Supplied material:

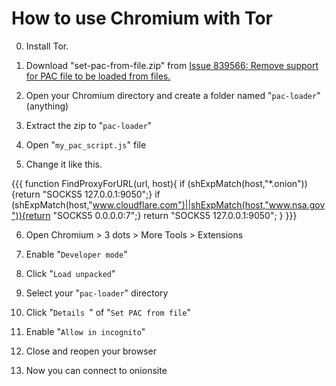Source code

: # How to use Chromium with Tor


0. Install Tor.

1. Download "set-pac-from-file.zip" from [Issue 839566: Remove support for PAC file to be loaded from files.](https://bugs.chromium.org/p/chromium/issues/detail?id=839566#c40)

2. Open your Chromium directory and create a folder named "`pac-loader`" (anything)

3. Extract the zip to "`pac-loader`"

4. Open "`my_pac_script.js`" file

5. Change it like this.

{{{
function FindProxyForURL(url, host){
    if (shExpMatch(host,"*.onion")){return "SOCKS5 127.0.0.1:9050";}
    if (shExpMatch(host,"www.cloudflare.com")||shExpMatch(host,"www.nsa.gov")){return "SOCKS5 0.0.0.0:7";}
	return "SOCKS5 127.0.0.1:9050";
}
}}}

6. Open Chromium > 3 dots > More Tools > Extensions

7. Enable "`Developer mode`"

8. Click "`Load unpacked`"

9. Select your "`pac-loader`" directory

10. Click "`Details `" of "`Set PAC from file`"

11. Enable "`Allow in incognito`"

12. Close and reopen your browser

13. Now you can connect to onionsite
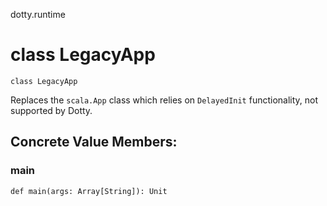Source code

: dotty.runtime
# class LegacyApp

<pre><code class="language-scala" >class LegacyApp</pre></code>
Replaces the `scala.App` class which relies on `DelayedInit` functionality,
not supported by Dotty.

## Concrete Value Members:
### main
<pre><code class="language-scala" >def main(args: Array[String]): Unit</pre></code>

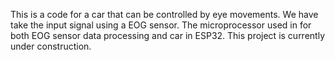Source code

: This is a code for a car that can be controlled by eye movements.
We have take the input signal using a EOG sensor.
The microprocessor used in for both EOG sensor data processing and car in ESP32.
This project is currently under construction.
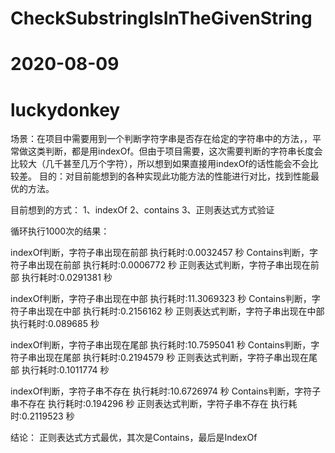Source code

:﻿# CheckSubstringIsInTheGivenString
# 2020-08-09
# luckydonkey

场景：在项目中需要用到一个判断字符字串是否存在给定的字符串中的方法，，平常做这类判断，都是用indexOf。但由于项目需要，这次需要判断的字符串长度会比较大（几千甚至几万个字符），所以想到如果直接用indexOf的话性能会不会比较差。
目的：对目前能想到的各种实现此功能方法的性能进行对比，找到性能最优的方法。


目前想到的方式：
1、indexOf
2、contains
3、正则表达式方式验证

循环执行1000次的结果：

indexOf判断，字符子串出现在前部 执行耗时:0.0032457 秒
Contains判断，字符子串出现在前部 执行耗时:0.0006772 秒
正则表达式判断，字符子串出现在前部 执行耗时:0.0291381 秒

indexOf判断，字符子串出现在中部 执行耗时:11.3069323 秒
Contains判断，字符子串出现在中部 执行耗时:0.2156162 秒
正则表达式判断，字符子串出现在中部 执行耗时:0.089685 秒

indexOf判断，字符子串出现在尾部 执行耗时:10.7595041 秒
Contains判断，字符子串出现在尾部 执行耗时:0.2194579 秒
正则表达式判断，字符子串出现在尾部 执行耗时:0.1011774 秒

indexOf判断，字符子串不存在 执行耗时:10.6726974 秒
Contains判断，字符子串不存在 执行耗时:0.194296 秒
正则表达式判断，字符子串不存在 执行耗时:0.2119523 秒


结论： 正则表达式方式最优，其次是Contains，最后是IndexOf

Exercise aim: The whole of the data needs to be copied word for word, though not its pictures.

Answer for this exercise:
Source code

: # How to use Chromium with Tor


0. Install Tor.

1. Download "set-pac-from-file.zip" from [Issue 839566: Remove support for PAC file to be loaded from files.](https://bugs.chromium.org/p/chromium/issues/detail?id=839566#c40)

2. Open your Chromium directory and create a folder named "`pac-loader`" (anything)

3. Extract the zip to "`pac-loader`"

4. Open "`my_pac_script.js`" file

5. Change it like this.

{{{
function FindProxyForURL(url, host){
    if (shExpMatch(host,"*.onion")){return "SOCKS5 127.0.0.1:9050";}
    if (shExpMatch(host,"www.cloudflare.com")||shExpMatch(host,"www.nsa.gov")){return "SOCKS5 0.0.0.0:7";}
	return "SOCKS5 127.0.0.1:9050";
}
}}}

6. Open Chromium > 3 dots > More Tools > Extensions

7. Enable "`Developer mode`"

8. Click "`Load unpacked`"

9. Select your "`pac-loader`" directory

10. Click "`Details `" of "`Set PAC from file`"

11. Enable "`Allow in incognito`"

12. Close and reopen your browser

13. Now you can connect to onionsite
Source code

: dotty.runtime
# class LegacyApp

<pre><code class="language-scala" >class LegacyApp</pre></code>
Replaces the `scala.App` class which relies on `DelayedInit` functionality,
not supported by Dotty.

## Concrete Value Members:
### main
<pre><code class="language-scala" >def main(args: Array[String]): Unit</pre></code>

Source code

: This is a code for a car that can be controlled by eye movements.
We have take the input signal using a EOG sensor.
The microprocessor used in for both EOG sensor data processing and car in ESP32.
This project is currently under construction.
Source code

:﻿# CheckSubstringIsInTheGivenString
# 2020-08-09
# luckydonkey

场景：在项目中需要用到一个判断字符字串是否存在给定的字符串中的方法，，平常做这类判断，都是用indexOf。但由于项目需要，这次需要判断的字符串长度会比较大（几千甚至几万个字符），所以想到如果直接用indexOf的话性能会不会比较差。
目的：对目前能想到的各种实现此功能方法的性能进行对比，找到性能最优的方法。


目前想到的方式：
1、indexOf
2、contains
3、正则表达式方式验证

循环执行1000次的结果：

indexOf判断，字符子串出现在前部 执行耗时:0.0032457 秒
Contains判断，字符子串出现在前部 执行耗时:0.0006772 秒
正则表达式判断，字符子串出现在前部 执行耗时:0.0291381 秒

indexOf判断，字符子串出现在中部 执行耗时:11.3069323 秒
Contains判断，字符子串出现在中部 执行耗时:0.2156162 秒
正则表达式判断，字符子串出现在中部 执行耗时:0.089685 秒

indexOf判断，字符子串出现在尾部 执行耗时:10.7595041 秒
Contains判断，字符子串出现在尾部 执行耗时:0.2194579 秒
正则表达式判断，字符子串出现在尾部 执行耗时:0.1011774 秒

indexOf判断，字符子串不存在 执行耗时:10.6726974 秒
Contains判断，字符子串不存在 执行耗时:0.194296 秒
正则表达式判断，字符子串不存在 执行耗时:0.2119523 秒


结论： 正则表达式方式最优，其次是Contains，最后是IndexOf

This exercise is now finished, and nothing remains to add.